> [What the task asks]:
Run through the records and show each line that includes the string "Source".

> [Data section]:
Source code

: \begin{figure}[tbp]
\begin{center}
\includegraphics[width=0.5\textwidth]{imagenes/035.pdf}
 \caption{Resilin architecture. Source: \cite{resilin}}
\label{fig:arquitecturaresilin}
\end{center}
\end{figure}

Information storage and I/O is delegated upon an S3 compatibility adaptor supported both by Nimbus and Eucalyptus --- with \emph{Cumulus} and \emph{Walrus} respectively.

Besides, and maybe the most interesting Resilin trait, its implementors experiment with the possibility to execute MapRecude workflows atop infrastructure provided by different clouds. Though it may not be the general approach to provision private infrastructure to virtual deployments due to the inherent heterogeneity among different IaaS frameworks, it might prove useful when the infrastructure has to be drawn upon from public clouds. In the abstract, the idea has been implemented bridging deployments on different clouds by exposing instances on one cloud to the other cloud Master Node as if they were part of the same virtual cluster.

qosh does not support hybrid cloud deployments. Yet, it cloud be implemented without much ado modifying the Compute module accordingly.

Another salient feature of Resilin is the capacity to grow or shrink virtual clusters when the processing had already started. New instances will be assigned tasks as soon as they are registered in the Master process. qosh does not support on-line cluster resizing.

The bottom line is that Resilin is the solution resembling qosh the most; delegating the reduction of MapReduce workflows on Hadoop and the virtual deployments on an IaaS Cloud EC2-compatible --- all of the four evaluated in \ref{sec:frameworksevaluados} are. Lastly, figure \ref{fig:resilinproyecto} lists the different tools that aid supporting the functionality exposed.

> [Solution to this task]:
Source code
 \caption{Resilin architecture. Source: \cite{resilin}}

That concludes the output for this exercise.